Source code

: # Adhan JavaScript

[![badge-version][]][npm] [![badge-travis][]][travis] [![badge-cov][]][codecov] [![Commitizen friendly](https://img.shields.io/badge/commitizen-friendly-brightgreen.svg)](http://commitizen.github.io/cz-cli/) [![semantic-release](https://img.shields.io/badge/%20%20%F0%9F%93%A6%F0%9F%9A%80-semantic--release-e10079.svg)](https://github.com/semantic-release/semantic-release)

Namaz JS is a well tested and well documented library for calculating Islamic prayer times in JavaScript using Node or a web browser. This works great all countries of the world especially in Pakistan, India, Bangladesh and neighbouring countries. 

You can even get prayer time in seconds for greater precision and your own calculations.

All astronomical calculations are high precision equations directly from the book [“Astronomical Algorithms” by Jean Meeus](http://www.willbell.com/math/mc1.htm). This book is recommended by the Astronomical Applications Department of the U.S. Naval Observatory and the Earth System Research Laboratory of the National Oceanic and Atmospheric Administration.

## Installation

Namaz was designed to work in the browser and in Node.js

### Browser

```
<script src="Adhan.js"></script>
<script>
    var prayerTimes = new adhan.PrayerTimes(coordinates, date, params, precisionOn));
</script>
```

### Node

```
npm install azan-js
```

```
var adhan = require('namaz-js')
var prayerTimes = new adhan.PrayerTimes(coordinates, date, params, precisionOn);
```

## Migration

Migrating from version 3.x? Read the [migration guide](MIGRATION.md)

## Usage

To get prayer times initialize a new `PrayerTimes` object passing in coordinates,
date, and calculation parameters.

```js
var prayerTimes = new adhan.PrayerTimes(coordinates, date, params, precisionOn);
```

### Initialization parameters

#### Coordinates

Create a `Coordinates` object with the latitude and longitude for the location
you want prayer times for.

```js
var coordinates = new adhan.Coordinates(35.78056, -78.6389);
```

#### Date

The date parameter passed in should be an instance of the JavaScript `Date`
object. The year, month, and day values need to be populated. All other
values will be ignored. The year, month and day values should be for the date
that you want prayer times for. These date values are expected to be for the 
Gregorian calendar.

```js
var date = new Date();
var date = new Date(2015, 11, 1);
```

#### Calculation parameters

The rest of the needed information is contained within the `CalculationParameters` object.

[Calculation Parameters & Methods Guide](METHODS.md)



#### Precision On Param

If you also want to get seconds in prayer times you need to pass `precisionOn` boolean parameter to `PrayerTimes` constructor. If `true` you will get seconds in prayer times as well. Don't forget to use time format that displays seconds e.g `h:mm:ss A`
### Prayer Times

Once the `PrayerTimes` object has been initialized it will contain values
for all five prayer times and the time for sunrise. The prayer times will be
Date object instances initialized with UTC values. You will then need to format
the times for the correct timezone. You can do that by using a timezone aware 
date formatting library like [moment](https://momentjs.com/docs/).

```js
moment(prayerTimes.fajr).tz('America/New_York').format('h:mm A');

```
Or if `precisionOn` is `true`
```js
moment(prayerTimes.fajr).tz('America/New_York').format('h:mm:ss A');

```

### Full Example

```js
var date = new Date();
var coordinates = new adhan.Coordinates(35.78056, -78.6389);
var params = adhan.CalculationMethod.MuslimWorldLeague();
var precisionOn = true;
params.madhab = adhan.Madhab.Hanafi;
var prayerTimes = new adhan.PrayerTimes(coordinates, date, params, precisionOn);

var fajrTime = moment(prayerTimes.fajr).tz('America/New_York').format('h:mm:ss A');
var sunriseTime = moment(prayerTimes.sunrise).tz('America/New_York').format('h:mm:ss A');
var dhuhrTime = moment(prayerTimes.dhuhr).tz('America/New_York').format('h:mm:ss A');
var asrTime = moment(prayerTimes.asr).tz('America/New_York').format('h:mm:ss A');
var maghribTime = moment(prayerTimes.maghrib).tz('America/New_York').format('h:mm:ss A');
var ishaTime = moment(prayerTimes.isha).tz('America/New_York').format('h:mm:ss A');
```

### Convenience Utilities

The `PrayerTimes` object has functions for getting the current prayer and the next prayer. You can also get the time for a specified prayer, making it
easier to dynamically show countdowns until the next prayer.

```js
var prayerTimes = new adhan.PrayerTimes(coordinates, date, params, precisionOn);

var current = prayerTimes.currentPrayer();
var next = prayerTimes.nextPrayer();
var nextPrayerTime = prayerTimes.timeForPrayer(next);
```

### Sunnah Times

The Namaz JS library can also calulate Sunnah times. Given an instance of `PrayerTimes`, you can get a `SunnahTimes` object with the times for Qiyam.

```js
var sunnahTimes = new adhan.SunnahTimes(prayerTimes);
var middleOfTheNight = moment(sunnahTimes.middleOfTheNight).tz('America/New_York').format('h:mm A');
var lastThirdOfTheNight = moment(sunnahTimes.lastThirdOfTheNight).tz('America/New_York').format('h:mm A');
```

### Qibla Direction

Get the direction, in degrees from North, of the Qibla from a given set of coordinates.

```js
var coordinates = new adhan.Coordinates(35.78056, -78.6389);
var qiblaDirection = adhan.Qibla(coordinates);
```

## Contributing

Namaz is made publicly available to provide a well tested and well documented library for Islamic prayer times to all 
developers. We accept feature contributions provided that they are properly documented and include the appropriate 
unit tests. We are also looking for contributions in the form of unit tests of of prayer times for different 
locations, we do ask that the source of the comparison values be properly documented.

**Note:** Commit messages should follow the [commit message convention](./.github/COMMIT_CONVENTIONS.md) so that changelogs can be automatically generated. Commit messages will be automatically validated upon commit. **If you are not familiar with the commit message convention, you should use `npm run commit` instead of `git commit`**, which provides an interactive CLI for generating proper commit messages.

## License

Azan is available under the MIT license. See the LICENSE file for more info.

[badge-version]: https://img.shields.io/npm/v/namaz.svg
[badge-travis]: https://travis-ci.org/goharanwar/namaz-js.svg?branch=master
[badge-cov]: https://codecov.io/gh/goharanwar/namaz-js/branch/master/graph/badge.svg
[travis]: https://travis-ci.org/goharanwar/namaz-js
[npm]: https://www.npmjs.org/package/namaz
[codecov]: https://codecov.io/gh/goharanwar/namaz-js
--
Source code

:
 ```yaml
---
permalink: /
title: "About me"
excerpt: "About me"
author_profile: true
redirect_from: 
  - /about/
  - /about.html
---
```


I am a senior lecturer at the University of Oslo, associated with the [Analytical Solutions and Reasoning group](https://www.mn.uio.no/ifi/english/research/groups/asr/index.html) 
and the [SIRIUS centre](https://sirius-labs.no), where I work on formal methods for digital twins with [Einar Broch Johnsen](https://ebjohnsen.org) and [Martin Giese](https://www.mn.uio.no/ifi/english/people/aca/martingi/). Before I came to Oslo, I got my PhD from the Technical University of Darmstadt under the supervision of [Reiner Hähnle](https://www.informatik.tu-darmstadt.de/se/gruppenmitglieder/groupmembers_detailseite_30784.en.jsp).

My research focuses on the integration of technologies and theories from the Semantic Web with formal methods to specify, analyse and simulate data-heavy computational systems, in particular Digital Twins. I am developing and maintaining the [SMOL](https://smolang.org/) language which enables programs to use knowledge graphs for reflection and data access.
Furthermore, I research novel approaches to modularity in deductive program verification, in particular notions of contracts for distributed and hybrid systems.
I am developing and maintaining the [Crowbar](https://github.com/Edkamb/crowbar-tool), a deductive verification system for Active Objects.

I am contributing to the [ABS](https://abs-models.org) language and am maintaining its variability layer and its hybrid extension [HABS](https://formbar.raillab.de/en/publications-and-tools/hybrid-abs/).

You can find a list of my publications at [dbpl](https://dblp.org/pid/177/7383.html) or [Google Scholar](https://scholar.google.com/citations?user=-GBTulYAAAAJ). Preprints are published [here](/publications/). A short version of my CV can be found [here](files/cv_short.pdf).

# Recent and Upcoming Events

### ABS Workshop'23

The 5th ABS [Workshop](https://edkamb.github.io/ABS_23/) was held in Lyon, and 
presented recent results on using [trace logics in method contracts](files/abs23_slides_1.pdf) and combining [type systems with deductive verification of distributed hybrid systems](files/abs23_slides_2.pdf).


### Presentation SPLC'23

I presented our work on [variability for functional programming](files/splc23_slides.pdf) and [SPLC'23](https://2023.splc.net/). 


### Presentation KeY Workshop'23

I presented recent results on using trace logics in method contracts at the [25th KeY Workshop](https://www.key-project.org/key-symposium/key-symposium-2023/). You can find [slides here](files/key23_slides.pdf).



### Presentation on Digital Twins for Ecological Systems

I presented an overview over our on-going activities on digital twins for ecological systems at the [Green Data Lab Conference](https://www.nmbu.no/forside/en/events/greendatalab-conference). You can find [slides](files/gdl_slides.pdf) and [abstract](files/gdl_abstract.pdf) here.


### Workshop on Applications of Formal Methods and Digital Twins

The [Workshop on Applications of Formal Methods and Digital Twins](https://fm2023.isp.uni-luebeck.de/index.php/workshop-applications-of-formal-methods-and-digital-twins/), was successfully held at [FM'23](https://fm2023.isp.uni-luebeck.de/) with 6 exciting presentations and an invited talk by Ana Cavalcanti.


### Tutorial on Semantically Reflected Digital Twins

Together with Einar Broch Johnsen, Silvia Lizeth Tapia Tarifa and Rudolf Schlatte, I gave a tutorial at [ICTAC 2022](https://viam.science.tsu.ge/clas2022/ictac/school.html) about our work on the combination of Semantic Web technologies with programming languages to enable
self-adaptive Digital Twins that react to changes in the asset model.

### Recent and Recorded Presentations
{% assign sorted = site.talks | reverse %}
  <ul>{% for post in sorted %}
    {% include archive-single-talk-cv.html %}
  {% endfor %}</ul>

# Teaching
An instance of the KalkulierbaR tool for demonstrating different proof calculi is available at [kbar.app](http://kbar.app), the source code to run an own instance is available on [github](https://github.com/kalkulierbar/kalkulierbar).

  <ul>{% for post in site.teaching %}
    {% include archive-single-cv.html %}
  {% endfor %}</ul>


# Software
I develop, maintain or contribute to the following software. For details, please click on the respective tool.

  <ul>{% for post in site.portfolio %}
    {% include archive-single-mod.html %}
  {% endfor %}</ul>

-- WHAT YOU ARE ASKED TO DO --
Copy exactly the stretch of data above from the line with "Namaz JS is" through the line with "You can even", and omit all other lines.

-- ANSWER TO THE EXERCISE --
Namaz JS is a well tested and well documented library for calculating Islamic prayer times in JavaScript using Node or a web browser. This works great all countries of the world especially in Pakistan, India, Bangladesh and neighbouring countries. 

You can even get prayer time in seconds for greater precision and your own calculations.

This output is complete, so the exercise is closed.